通过在c中输入位置来查找字符串的字符

Question

Hi I know that there are alot of examples where you input a character to and output the position of the character. But how do you do it the other way around where you input the position and output the character ?

• input string: abcdefghijklmnopqrstuvwxyz
• input position: 0
• output: The character in position 0 is 'a'

Do I use atoi ?

int main(void) {

char line[SIZE];
int position;

// int character = getchar(); //get string
scanf("%d\n", &position); //get position
int i = 0;
while(fgets(line, SIZE, stdin) != NULL) {
    if(line[i] == position) { 
       printf("The character in postion %d is '%c'\n", position,line[i]);   
        //flag = TRUE;
   // }
    i++;
}       

return 0;
}

Answer 1

while(fgets(line, SIZE, stdin) != NULL) 

  {

     line[strlen(line)-1] = '\0'; // as fgets append '\n' before '\0', replacing '\n' with '\0'
     if(strlen(line) > position)
     {   
           printf("The character in postion %d is '%c'\n", position,line[position]); 
     }   
     else
     {   
        printf("invalid position\n");
     }   

}

Answer 2

You probably want this:

#include <stdio.h>

#define SIZE 100

int main(void) {    
  char line[SIZE];
  int position;

  scanf("%d", &position); //get position
  getchar();   // absorb \n from scanf (yes scanf is somewhat odd)

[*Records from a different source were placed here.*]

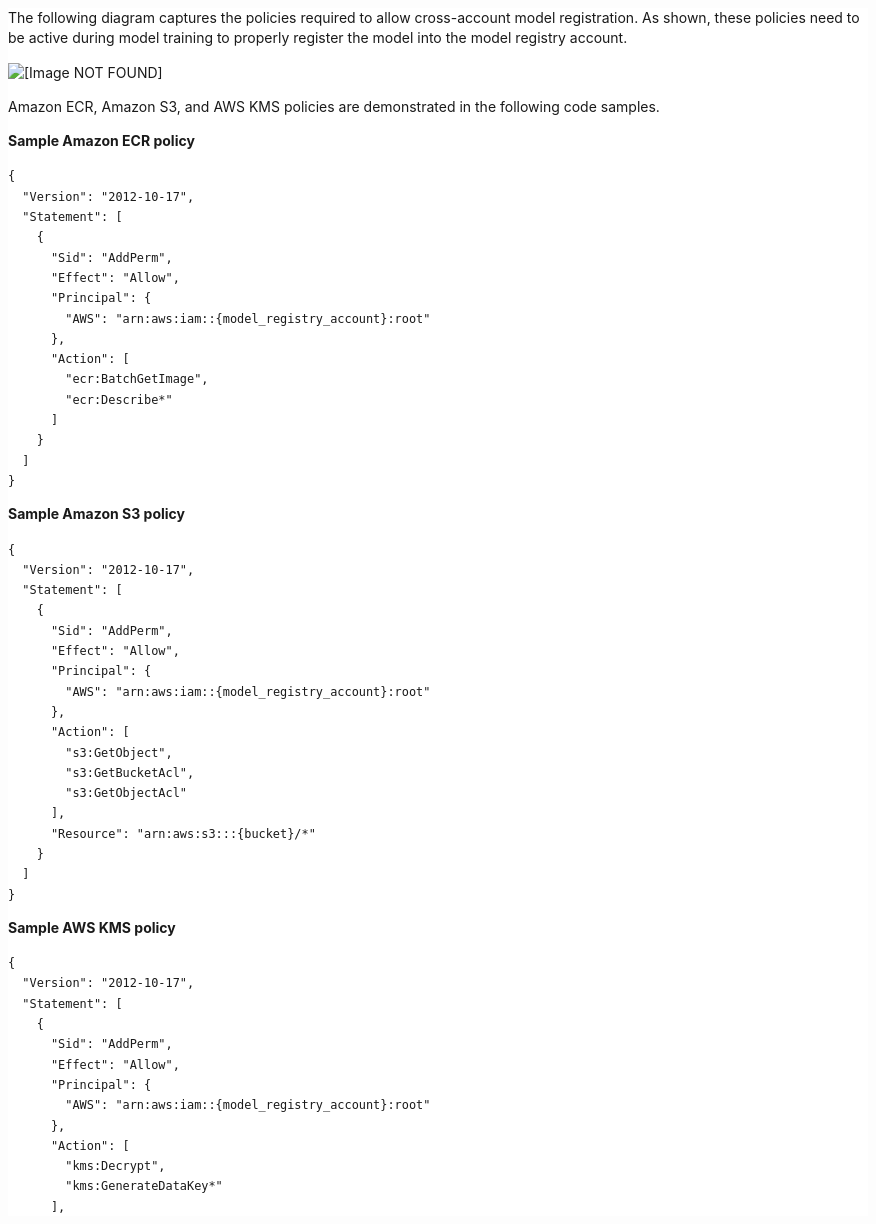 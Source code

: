 The following diagram captures the policies required to allow cross\-account model registration\. As shown, these policies need to be active during model training to properly register the model into the model registry account\.

![\[Image NOT FOUND\]](http://docs.aws.amazon.com/sagemaker/latest/dg/images/model_registry_cross_account.png)

Amazon ECR, Amazon S3, and AWS KMS policies are demonstrated in the following code samples\. 

**Sample Amazon ECR policy**

```
{
  "Version": "2012-10-17",
  "Statement": [
    {
      "Sid": "AddPerm",
      "Effect": "Allow",
      "Principal": {
        "AWS": "arn:aws:iam::{model_registry_account}:root"
      },
      "Action": [
        "ecr:BatchGetImage",
        "ecr:Describe*"
      ]
    }
  ]
}
```

**Sample Amazon S3 policy**

```
{
  "Version": "2012-10-17",
  "Statement": [
    {
      "Sid": "AddPerm",
      "Effect": "Allow",
      "Principal": {
        "AWS": "arn:aws:iam::{model_registry_account}:root"
      },
      "Action": [
        "s3:GetObject",
        "s3:GetBucketAcl",
        "s3:GetObjectAcl"
      ],
      "Resource": "arn:aws:s3:::{bucket}/*"
    }
  ]
}
```

**Sample AWS KMS policy**

```
{
  "Version": "2012-10-17",
  "Statement": [
    {
      "Sid": "AddPerm",
      "Effect": "Allow",
      "Principal": {
        "AWS": "arn:aws:iam::{model_registry_account}:root"
      },
      "Action": [
        "kms:Decrypt",
        "kms:GenerateDataKey*"
      ],
```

  while (fgets(line, SIZE, stdin) != NULL) {
      printf("The character in postion %d is '%c'\n", position, line[position]);
  }

  return 0;
}

No out of range check whatsoever is done here for brevity

Example of execution:

1
abc
The character in postion 1 is 'b'
Hello
The character in postion 1 is 'e'
TEST
The character in postion 1 is 'E'

This small example may help too:

#include <stdio.h>

#define SIZE 100

int main(void) {
  char line[SIZE];

  fgets(line, SIZE, stdin);
  for (int i = 0; line[i] != 0; i++)
  {
    printf("The character in postion %d is '%c'\n", i, line[i]);
  }
}

No error checks done either for brevity.